Short-Lived Climate Forcers in Urban City of Semarang Based on Land Use Category and Associated Health Risks

Short-Lived Climate Forcers in Urban City of Semarang Based on Land Use Category and Associated Health Risks

Haryono Setiyo Huboyo* Okto Risdianto Manullang Budi P Samadikun

Environmental Engineering Department, Diponegoro University, Semarang 50275, Indonesia

Urban and Regional Planning Department, Diponegoro University, Semarang 50275, Indonesia

Corresponding Author Email: 
huboyo@lecturer.undip.ac.id
Page: 
167-173
|
DOI: 
https://doi.org/10.18280/ijsse.130119
Received: 
18 January 2023
|
Revised: 
25 January 2023
|
Accepted: 
5 February 2023
|
Available online: 
28 February 2023
| Citation

© 2023 IIETA. This article is published by IIETA and is licensed under the CC BY 4.0 license (http://creativecommons.org/licenses/by/4.0/).

OPEN ACCESS

Abstract: 

Control of short-lived climate forcers (SLCF) is very crucial because it has quicker impact and more visible benefits in the short-term than control of carbon dioxide. For this reason, this research is aimed at estimating the level of SLCF (black carbon/BC, methane, and ozone) in the atmosphere, their impact and associated health risk (of certain SLCF). We measured BC at PM2.5, ground level ozone in 24h, and CH4, N2O and CO2 in five different sites in different land use categories. We also distributed questionnaires to vulnerable populations in the study area. The concentration of BC was in the range of 2.42-5.52 ug/m3. The proportion of BC in PM2.5 is between 4.9% and 12.74%. Ambient methane concentrations were higher in the morning than in the afternoon. Likewise, the oxidant concentration of O3, N2O, and CO2 showed that results of measurement were higher in the morning than in the afternoon.
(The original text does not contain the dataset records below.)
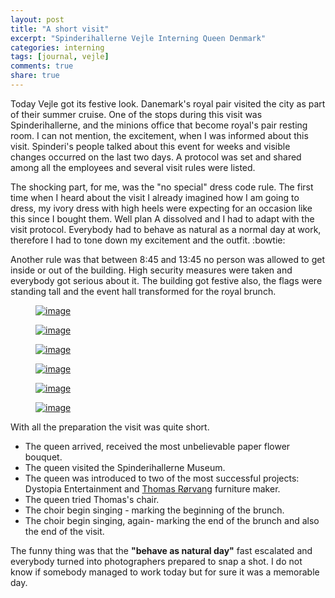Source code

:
 ```yaml
---
layout: post
title: "A short visit"
excerpt: "Spinderihallerne Vejle Interning Queen Denmark"
categories: interning
tags: [journal, vejle]
comments: true
share: true
---
```


Today Vejle got its festive look. Danemark's royal pair visited the city as part of their summer cruise. One of the stops during this visit was Spinderihallerne, and the minions office that become royal's pair resting room.
I can not mention, the excitement, when I was informed about this visit. Spinderi's people talked about this event for weeks and visible changes occurred on the last two days. A protocol was set and shared among all the employees and several visit rules were listed.

The shocking part, for me, was the "no special" dress code rule. The first time when I heard about the visit I already imagined how I am going to dress, my ivory dress with high heels were expecting for an occasion like this since I bought them. Well plan A dissolved and I had to adapt with the visit protocol. Everybody had to behave as natural as a normal day at work, therefore I had to tone down my excitement and the outfit. :bowtie:

Another rule was that between 8:45 and 13:45 no person was allowed to get inside or out of the building. High security measures were taken and everybody got serious about it.
The building got festive also, the flags were standing tall and the event hall transformed for the royal brunch.

<figure>
	<a href="{{site.url}}/images/interning/02-09-2015/11953067_1015231821841640_7528783293472892343_n.jpg"><img src="{{site.url}}/images/interning/02-09-2015/11953067_1015231821841640_7528783293472892343_n.jpg" alt="image"></a>
</figure>

<figure>
	<a href="{{site.url}}/images/interning/02-09-2015/IMG_1341.JPG"><img src="{{site.url}}/images/interning/02-09-2015/IMG_1341.JPG" alt="image"></a>
</figure>

<figure>
	<a href="{{site.url}}/images/interning/02-09-2015/IMG_1353.JPG"><img src="{{site.url}}/images/interning/02-09-2015/IMG_1353.JPG" alt="image"></a>
</figure>

<figure>
	<a href="{{site.url}}/images/interning/02-09-2015/11896333_1015386171826205_8531526710089849441_o.jpg"><img src="{{site.url}}/images/interning/02-09-2015/11896333_1015386171826205_8531526710089849441_o.jpg" alt="image"></a>
</figure>

<figure>
	<a href="{{site.url}}/images/interning/02-09-2015/IMG_1339.JPG"><img src="{{site.url}}/images/interning/02-09-2015/IMG_1339.JPG" alt="image"></a>
</figure>

<figure>
	<a href="{{site.url}}/images/interning/02-09-2015/IMG_1362.JPG"><img src="{{site.url}}/images/interning/02-09-2015/IMG_1362.JPG" alt="image"></a>
</figure>


With all the preparation the visit was quite short.

* The queen arrived, received the most unbelievable paper flower bouquet.
* The queen visited the Spinderihallerne Museum.
* The queen was introduced to two of the most successful projects: Dystopia Entertainment and <a href="http://www.roervang.com/" target="_blank">Thomas Rørvang</a> furniture maker.
* The queen tried Thomas's chair.
* The choir begin singing - marking the beginning of the brunch.
* The choir begin singing, again- marking the end of the brunch and also the end of the visit.

The funny thing was that the __"behave as natural day"__ fast escalated and everybody turned into photographers prepared to snap a shot. I do not know if somebody managed to work today but for sure it was a memorable day.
The average concentration ratio of short-term to long-term greenhouse gas (CH4: N2O: CO2) is 4.9:1:1304. In terms of health risk, Estimated Attribute Proportion (AP) resulting from BC is within 1.1% and 7.48%. Mitigation of short-term GHG pollutant emission sources would be in line with long-term GHG pollutant mitigation.

Keywords: 

emissions, GHG, global warming, urban areas, SLCF

1. Introduction

Human activities are responsible for the main changes in the atmosphere including the composition of long-lived and short-lived GHGs. Long-lived GHGs usually have life spans of more than 8 years in the atmosphere, while short-lived GHGs or short-lived climate forcers (SLCF) could have lifetimes of only a few weeks [1]. Black carbon (BC), tropospheric ozone, and methane are among the SLCF capable of degrading the ambient air quality by disturbing the Aerosol optical depth [2]. BC reduces light and reflects it back into space. This ability depends on its reflectivity beneath surfaces and its mixture with particulate matter. Methane could ordinarily be categorized as a long-lived greenhouse gas; however, due to relatively warming the climate it could also be categorized as SLCF [3]. Methane, indirectly, is also a precursor pollutant for tropospheric ozone. Tropospheric ozone is a strong oxidant that is harmful to public health and increases the disease burden. Several SLCF significantly contribute to the rising global temperature. Many studies have revealed the following as contributors of ambient BC: biomass burning and traffic [4] , forest fire [5], domestic stove [6] and fired coal [7]. In urban areas, the main contributor of BC was fossil fuel burning, while in rural area, the main contributor of BC was biomass burning. More than 80% of global BC emission was attributed to open biomass and solid fuel burning. From many studies, the ambient PM2.5 contains about 10% BC [8, 9, 10]. Global BC emission is estimated at 8 TgC/year [11]. Indonesia contributes 6% of total BC in Asia, the third largest in Asia [12]. The ambient methane (CH4) was most times analyzed with other GHGs such as CO2 and N2O [13, 14]. Methane emission and mitigation are generally associated with the petroleum (oil and gas) industry [15]. Global methane emission was estimated at 344 Gg in 2017 [16] while anthropogenic emissions of methane accounted for about half of total CH4 emissions.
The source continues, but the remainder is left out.